EXERCISE MATERIALS START

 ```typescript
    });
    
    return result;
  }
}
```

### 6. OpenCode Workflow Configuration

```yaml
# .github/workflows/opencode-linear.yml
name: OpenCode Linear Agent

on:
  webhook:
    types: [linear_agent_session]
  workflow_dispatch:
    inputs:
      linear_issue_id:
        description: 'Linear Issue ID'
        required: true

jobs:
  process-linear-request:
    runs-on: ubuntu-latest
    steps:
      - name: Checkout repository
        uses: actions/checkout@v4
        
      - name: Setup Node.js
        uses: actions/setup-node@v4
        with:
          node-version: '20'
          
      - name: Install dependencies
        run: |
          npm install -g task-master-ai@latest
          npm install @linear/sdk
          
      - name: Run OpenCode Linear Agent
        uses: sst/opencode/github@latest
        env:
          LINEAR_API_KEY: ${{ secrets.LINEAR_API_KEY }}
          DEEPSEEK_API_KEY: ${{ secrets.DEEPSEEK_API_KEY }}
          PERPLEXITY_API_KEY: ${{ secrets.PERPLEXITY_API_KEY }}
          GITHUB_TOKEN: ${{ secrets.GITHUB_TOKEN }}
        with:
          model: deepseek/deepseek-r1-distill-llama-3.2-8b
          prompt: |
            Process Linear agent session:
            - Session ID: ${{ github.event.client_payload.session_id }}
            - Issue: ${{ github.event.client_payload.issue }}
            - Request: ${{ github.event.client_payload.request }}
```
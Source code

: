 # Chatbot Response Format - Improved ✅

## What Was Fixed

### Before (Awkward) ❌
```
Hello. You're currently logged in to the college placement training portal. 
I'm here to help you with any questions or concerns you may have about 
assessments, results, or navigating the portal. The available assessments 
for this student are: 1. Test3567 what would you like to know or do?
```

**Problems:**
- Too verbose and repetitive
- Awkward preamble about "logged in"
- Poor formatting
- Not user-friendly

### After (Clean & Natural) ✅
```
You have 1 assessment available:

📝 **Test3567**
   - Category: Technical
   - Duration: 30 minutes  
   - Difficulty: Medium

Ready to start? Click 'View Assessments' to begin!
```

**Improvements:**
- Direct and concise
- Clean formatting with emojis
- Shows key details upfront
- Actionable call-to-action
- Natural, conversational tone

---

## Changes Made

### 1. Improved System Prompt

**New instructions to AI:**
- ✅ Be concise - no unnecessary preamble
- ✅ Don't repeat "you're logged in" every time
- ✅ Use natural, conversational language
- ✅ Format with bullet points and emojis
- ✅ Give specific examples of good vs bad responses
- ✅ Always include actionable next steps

EXERCISE MATERIALS END

_WHAT TO PRODUCE:_
Find the line with "### Before (Awkward) ❌" in the material above. Reproduce it and each line after it up to and including the line with "- ✅ Don't repeat".

_EXERCISE ANSWER:_
### Before (Awkward) ❌
```
Hello. You're currently logged in to the college placement training portal. 
I'm here to help you with any questions or concerns you may have about 
assessments, results, or navigating the portal. The available assessments 
for this student are: 1. Test3567 what would you like to know or do?
```

**Problems:**
- Too verbose and repetitive
- Awkward preamble about "logged in"
- Poor formatting
- Not user-friendly

### After (Clean & Natural) ✅
```
You have 1 assessment available:

📝 **Test3567**
   - Category: Technical
   - Duration: 30 minutes  
   - Difficulty: Medium

Ready to start? Click 'View Assessments' to begin!
```

**Improvements:**
- Direct and concise
- Clean formatting with emojis
- Shows key details upfront
- Actionable call-to-action
- Natural, conversational tone

---

## Changes Made

### 1. Improved System Prompt

**New instructions to AI:**
- ✅ Be concise - no unnecessary preamble
- ✅ Don't repeat "you're logged in" every time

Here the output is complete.